At the first waterstop this morning (the Taconic Road Runners thoughtfully put out water and Gatorade every Saturday morning for the group run ), I asked my friend Fran if she would be up for changing up our route a little to run past what I thought was Lorraine Hansberry’s house. “It’s on Bridge Road,” I said, “Just down the hill from the Danish Home.”

“Bridge Lane,” corrected another woman at the waterstop. “It’s Bridge Lane — I know, because I live there!”

“Oh wow, what a coincidence!”  I said, while guzzling icy-cold orange Gatorade.  “Do you happen to know where Lorraine Hansberry’s house is, then? I think I’ve found the address but I’m not sure.”

“Well, funny you should ask – I live in her house.”

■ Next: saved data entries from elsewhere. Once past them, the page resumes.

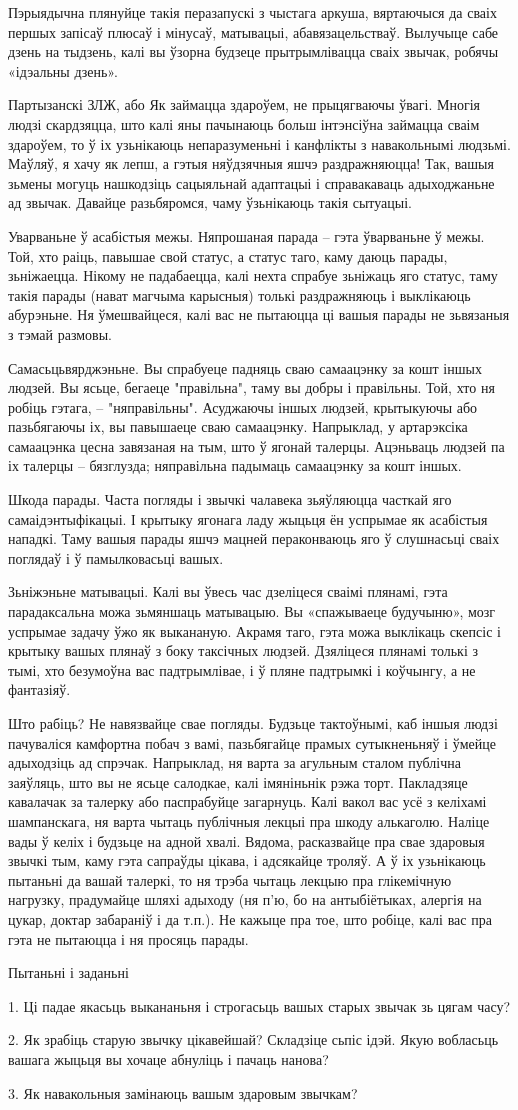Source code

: Пэрыядычна плянуйце такія перазапускі з чыстага аркуша, вяртаючыся да сваіх першых запісаў плюсаў і мінусаў, матывацыі, абавязацельстваў. Вылучыце сабе дзень на тыдзень, калі вы ўзорна будзеце прытрымлівацца сваіх звычак, робячы «ідэальны дзень».

Партызанскі ЗЛЖ, або Як займацца здароўем, не прыцягваючы ўвагі. Многія людзі скардзяцца, што калі яны пачынаюць больш інтэнсіўна займацца сваім здароўем, то ў іх узьнікаюць непаразуменьні і канфлікты з навакольнымі людзьмі. Маўляў, я хачу як лепш, а гэтыя няўдзячныя яшчэ раздражняюцца! Так, вашыя зьмены могуць нашкодзіць сацыяльнай адаптацыі і справакаваць адыходжаньне ад звычак. Давайце разьбяромся, чаму ўзьнікаюць такія сытуацыі.

Уварваньне ў асабістыя межы. Няпрошаная парада – гэта ўварваньне ў межы. Той, хто раіць, павышае свой статус, а статус таго, каму даюць парады, зьніжаецца. Нікому не падабаецца, калі нехта спрабуе зьніжаць яго статус, таму такія парады (нават магчыма карысныя) толькі раздражняюць і выклікаюць абурэньне. Ня ўмешвайцеся, калі вас не пытаюцца ці вашыя парады не зьвязаныя з тэмай размовы.

Самасьцьвярджэньне. Вы спрабуеце падняць сваю самаацэнку за кошт іншых людзей. Вы ясьце, бегаеце "правільна", таму вы добры і правільны. Той, хто ня робіць гэтага, -- "няправільны". Асуджаючы іншых людзей, крытыкуючы або пазьбягаючы іх, вы павышаеце сваю самаацэнку. Напрыклад, у артарэксіка самаацэнка цесна завязаная на тым, што ў ягонай талерцы. Ацэньваць людзей па іх талерцы – бязглузда; няправільна падымаць самаацэнку за кошт іншых.

Шкода парады. Часта погляды і звычкі чалавека зьяўляюцца часткай яго самаідэнтыфікацыі. І крытыку ягонага ладу жыцьця ён успрымае як асабістыя нападкі. Таму вашыя парады яшчэ мацней пераконваюць яго ў слушнасьці сваіх поглядаў і ў памылковасьці вашых.

Зьніжэньне матывацыі. Калі вы ўвесь час дзеліцеся сваімі плянамі, гэта парадаксальна можа зьмяншаць матывацыю. Вы «спажываеце будучыню», мозг успрымае задачу ўжо як выкананую. Акрамя таго, гэта можа выклікаць скепсіс і крытыку вашых плянаў з боку таксічных людзей. Дзяліцеся плянамі толькі з тымі, хто безумоўна вас падтрымлівае, і ў пляне падтрымкі і коўчынгу, а не фантазіяў.

Што рабіць? Не навязвайце свае погляды. Будзьце тактоўнымі, каб іншыя людзі пачуваліся камфортна побач з вамі, пазьбягайце прамых сутыкненьняў і ўмейце адыходзіць ад спрэчак. Напрыклад, ня варта за агульным сталом публічна заяўляць, што вы не ясьце салодкае, калі імяніньнік рэжа торт. Пакладзяце кавалачак за талерку або паспрабуйце загарнуць. Калі вакол вас усё з келіхамі шампанскага, ня варта чытаць публічныя лекцыі пра шкоду алькаголю. Наліце вады ў келіх і будзьце на адной хвалі. Вядома, расказвайце пра свае здаровыя звычкі тым, каму гэта сапраўды цікава, і адсякайце троляў. А ў іх узьнікаюць пытаньні да вашай талеркі, то ня трэба чытаць лекцыю пра глікемічную нагрузку, прадумайце шляхі адыходу (ня п'ю, бо на антыбіётыках, алергія на цукар, доктар забараніў і да т.п.). Не кажыце пра тое, што робіце, калі вас пра гэта не пытаюцца і ня просяць парады.

Пытаньні і заданьні

1. Ці падае якасьць выкананьня і строгасьць вашых старых звычак зь цягам часу?

2. Як зрабіць старую звычку цікавейшай? Складзіце сьпіс ідэй. Якую вобласьць вашага жыцьця вы хочаце абнуліць і пачаць нанова?

3. Як навакольныя замінаюць вашым здаровым звычкам?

I was floored. What? WHAT? No way! I’ve never seen this runner lady before and yet there she was, overhearing my conversation with Fran and living in Lorraine Hansberry’s house!

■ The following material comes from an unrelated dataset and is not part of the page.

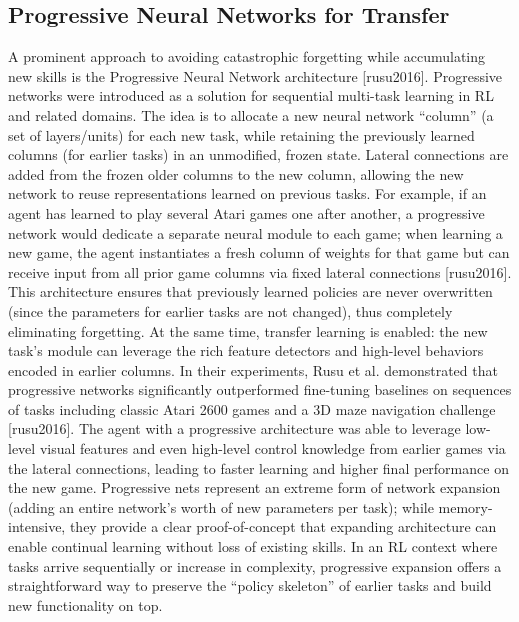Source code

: \subsection{Progressive Neural Networks for Transfer}
A prominent approach to avoiding catastrophic forgetting while accumulating new skills is the Progressive Neural Network architecture [rusu2016]. Progressive networks were introduced as a solution for sequential multi-task learning in RL and related domains. The idea is to allocate a new neural network “column” (a set of layers/units) for each new task, while retaining the previously learned columns (for earlier tasks) in an unmodified, frozen state. Lateral connections are added from the frozen older columns to the new column, allowing the new network to reuse representations learned on previous tasks. For example, if an agent has learned to play several Atari games one after another, a progressive network would dedicate a separate neural module to each game; when learning a new game, the agent instantiates a fresh column of weights for that game but can receive input from all prior game columns via fixed lateral connections [rusu2016]. This architecture ensures that previously learned policies are never overwritten (since the parameters for earlier tasks are not changed), thus completely eliminating forgetting. At the same time, transfer learning is enabled: the new task’s module can leverage the rich feature detectors and high-level behaviors encoded in earlier columns. In their experiments, Rusu et al. demonstrated that progressive networks significantly outperformed fine-tuning baselines on sequences of tasks including classic Atari 2600 games and a 3D maze navigation challenge [rusu2016]. The agent with a progressive architecture was able to leverage low-level visual features and even high-level control knowledge from earlier games via the lateral connections, leading to faster learning and higher final performance on the new game. Progressive nets represent an extreme form of network expansion (adding an entire network’s worth of new parameters per task); while memory-intensive, they provide a clear proof-of-concept that expanding architecture can enable continual learning without loss of existing skills. In an RL context where tasks arrive sequentially or increase in complexity, progressive expansion offers a straightforward way to preserve the “policy skeleton” of earlier tasks and build new functionality on top.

We chatted for a bit, and then ran off in opposite directions, but we had her blessing to go and take a gander at her house. (To be honest, I’d done a drive by on Friday and snapped this picture with my phone.)

Hansberry House

Now, according to a recent PBS American Masters documentary titled “Sighted Eyes/Feeling Heart,” Hansberry supposedly called her home in Croton “Chitterling Heights.” All sorts of literati came up from New York City to visit.  (Croton has long been a haven for artists and activists – Lillian Nordica, Isadora Duncan, Gloria Swanson, John Reed, Max Eastman, Edna St. Vincent Millay, and Lorraine Hansberry are just a few who settled here.  Don’t worry, I’ll be running by their houses and blogging about them too!)

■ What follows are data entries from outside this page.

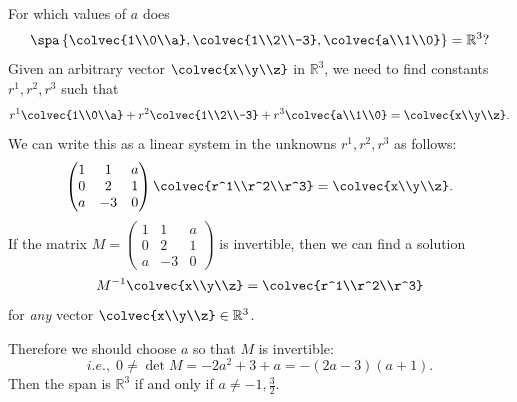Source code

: \begin{example}
For which values of $a$ does
\[
\spa \left\{ \colvec{1\\0\\a} , \colvec{1\\2\\-3} , \colvec{a\\1\\0}   \right\} = \mathbb{R}^3?
\]
Given an arbitrary vector $\colvec{x\\y\\z}$ in $\mathbb{R}^3$, we need to find constants $r^1, r^2, r^3$ such that
\[
r^1 \colvec{1\\0\\a} + r^2\colvec{1\\2\\-3} +r^3 \colvec{a\\1\\0} = \colvec{x\\y\\z}.
\]
We can write this as a linear system in the unknowns $r^1, r^2, r^3$ as follows:
\[
\begin{pmatrix}
1 & 1 & a \\ 
0 & 2 & 1 \\
a & -3 & 0
\end{pmatrix}
\colvec{r^1\\r^2\\r^3}
= \colvec{x\\y\\z}.
\]
If the matrix $M=\begin{pmatrix}
1 & 1 & a \\ 
0 & 2 & 1 \\
a & -3 & 0
\end{pmatrix}$ is invertible, then we can find a solution 
\[
M^{-1}\colvec{x\\y\\z}=\colvec{r^1\\r^2\\r^3}
\]
for \emph{any} vector $\colvec{x\\y\\z} \in \mathbb{R}^3$.

Therefore we should choose $a$ so that $M$ is invertible:  
\[
i.e.,\;  0 \neq \det M = -2a^2 + 3 + a = -(2a-3)(a+1). 
\]
Then the span is $\mathbb{R}^3$ if and only if $a \neq -1, \frac{3}{2}$.
\end{example}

Hansberry and her husband Robert Nemiroff moved to Croton in about 1961. Not only were they both artists (he wrote “Cindy, oh Cindy,” a Top 40 song, among other things.  Here’s his obituary for more), but both were activists, especially dedicated to causes that promoted racial and sexual equality.   Fun fact – in 1964, Hansberry was integral in organizing and participating in one of the first fundraisers in the New York City area for the civil rights movement, held at Croton’s Temple Israel.   (The 1963 Birmingham church bombings catalyzed many on the East Coast.)   She was the MC of the event, and brought in other like-minded celebrities, including Ossie Davis, James Baldwin, and Judy Collins. They raised over $11,000 for organizations like the Congress of Racial Equality – Freedom Summer voter registration project (CORE), the Student Non-violent Coordinating Committee (SNCC) and the NAACP.

Some of the money raised went towards the purchase of a Ford station wagon for the Freedom Riders Michael Schwerner, Andrew Goodman, and James Chaney, men who were subsequently murdered in Philadelphia, Mississippi. (More info here and here.)

If you’re so inclined, here’s a link to the PBS documentary.  Fast forward to about 1:19 in if you want to learn more about Hansberry’s Croton years and the fate of that Ford station wagon . . .)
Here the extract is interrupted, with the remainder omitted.